### Given information
########

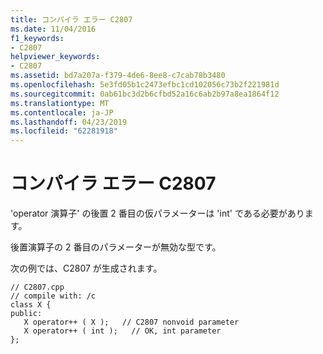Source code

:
 ```yaml
---
title: コンパイラ エラー C2807
ms.date: 11/04/2016
f1_keywords:
- C2807
helpviewer_keywords:
- C2807
ms.assetid: bd7a207a-f379-4de6-8ee8-c7cab78b3480
ms.openlocfilehash: 5e3fd05b1c2473efbc1cd102056c73b2f221981d
ms.sourcegitcommit: 0ab61bc3d2b6cfbd52a16c6ab2b97a8ea1864f12
ms.translationtype: MT
ms.contentlocale: ja-JP
ms.lasthandoff: 04/23/2019
ms.locfileid: "62281918"
---
```

# <a name="compiler-error-c2807"></a>コンパイラ エラー C2807

'operator 演算子' の後置 2 番目の仮パラメーターは 'int' である必要があります。

後置演算子の 2 番目のパラメーターが無効な型です。

次の例では、C2807 が生成されます。

```
// C2807.cpp
// compile with: /c
class X {
public:
   X operator++ ( X );   // C2807 nonvoid parameter
   X operator++ ( int );   // OK, int parameter
};
```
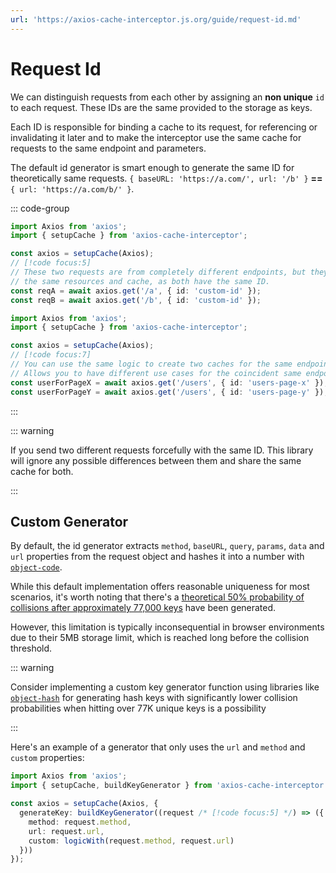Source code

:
 ```yaml
---
url: 'https://axios-cache-interceptor.js.org/guide/request-id.md'
---
```

# Request Id

We can distinguish requests from each other by assigning an **non unique** `id` to each
request. These IDs are the same provided to the storage as keys.

Each ID is responsible for binding a cache to its request, for referencing or invalidating
it later and to make the interceptor use the same cache for requests to the same endpoint
and parameters.

The default id generator is smart enough to generate the same ID for theoretically same
requests. `{ baseURL: 'https://a.com/', url: '/b' }` **==** `{ url: 'https://a.com/b/' }`.

::: code-group

```ts [Different requests]
import Axios from 'axios';
import { setupCache } from 'axios-cache-interceptor';

const axios = setupCache(Axios);
// [!code focus:5]
// These two requests are from completely different endpoints, but they will share
// the same resources and cache, as both have the same ID.
const reqA = await axios.get('/a', { id: 'custom-id' });
const reqB = await axios.get('/b', { id: 'custom-id' });
```

```ts [Different contexts]
import Axios from 'axios';
import { setupCache } from 'axios-cache-interceptor';

const axios = setupCache(Axios);
// [!code focus:7]
// You can use the same logic to create two caches for the same endpoint.
// Allows you to have different use cases for the coincident same endpoint.
const userForPageX = await axios.get('/users', { id: 'users-page-x' });
const userForPageY = await axios.get('/users', { id: 'users-page-y' });
```

:::

::: warning

If you send two different requests forcefully with the same ID. This library will ignore
any possible differences between them and share the same cache for both.

:::

## Custom Generator

By default, the id generator extracts `method`, `baseURL`, `query`, `params`, `data` and `url`
properties from the request object and hashes it into a number with
[`object-code`](https://www.npmjs.com/package/object-code).

While this default implementation offers reasonable uniqueness for most scenarios, it's worth noting that there's a [theoretical 50% probability of collisions after approximately 77,000 keys](https://preshing.com/20110504/hash-collision-probabilities/) have been generated.

However, this limitation is typically inconsequential in browser environments due to their 5MB storage limit, which is reached long before the collision threshold.

::: warning

Consider implementing a custom key generator function using libraries like [`object-hash`](https://www.npmjs.com/package/object-hash) for generating hash keys with significantly lower collision probabilities when hitting over 77K unique keys is a possibility

:::

Here's an example of a generator that only uses the `url` and `method` and `custom`
properties:

```ts
import Axios from 'axios';
import { setupCache, buildKeyGenerator } from 'axios-cache-interceptor';

const axios = setupCache(Axios, {
  generateKey: buildKeyGenerator((request /* [!code focus:5] */) => ({
    method: request.method,
    url: request.url,
    custom: logicWith(request.method, request.url)
  }))
});
```
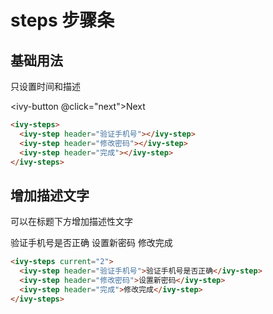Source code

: # steps 步骤条

## 基础用法

只设置时间和描述

<ivy-steps id="steps1">
    <ivy-step  header="验证手机号"></ivy-step>
    <ivy-step header="修改密码"></ivy-step>
    <ivy-step header="完成"></ivy-step>
</ivy-steps>

<ivy-button @click="next">Next</ivy-button >

```html
<ivy-steps>
  <ivy-step header="验证手机号"></ivy-step>
  <ivy-step header="修改密码"></ivy-step>
  <ivy-step header="完成"></ivy-step>
</ivy-steps>
```

## 增加描述文字

可以在标题下方增加描述性文字

<ivy-steps current="2">
    <ivy-step  header="验证手机号">验证手机号是否正确</ivy-step>
    <ivy-step header="修改密码">设置新密码</ivy-step>
    <ivy-step header="完成">修改完成</ivy-step>
</ivy-steps>

```html
<ivy-steps current="2">
  <ivy-step header="验证手机号">验证手机号是否正确</ivy-step>
  <ivy-step header="修改密码">设置新密码</ivy-step>
  <ivy-step header="完成">修改完成</ivy-step>
</ivy-steps>
```

<script setup>
import { ref } from 'vue';
const active = ref('0');

const next = ()=>{
    console.log(active.value);
    const int = parseInt(active.value);
    const el = document.querySelector('#steps1');
    if(int < 3) {
        active.value = String(int + 1);
    } else {
        active.value = "0";
    }
    // el.current = active.value
    el.setAttribute('current', active.value);
}
</script>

########

### Instructions for the task
Could you return all lines from the data above that contain the string "コンパイラ"?

### Result of the exercise
title: コンパイラ エラー C2807
# <a name="compiler-error-c2807"></a>コンパイラ エラー C2807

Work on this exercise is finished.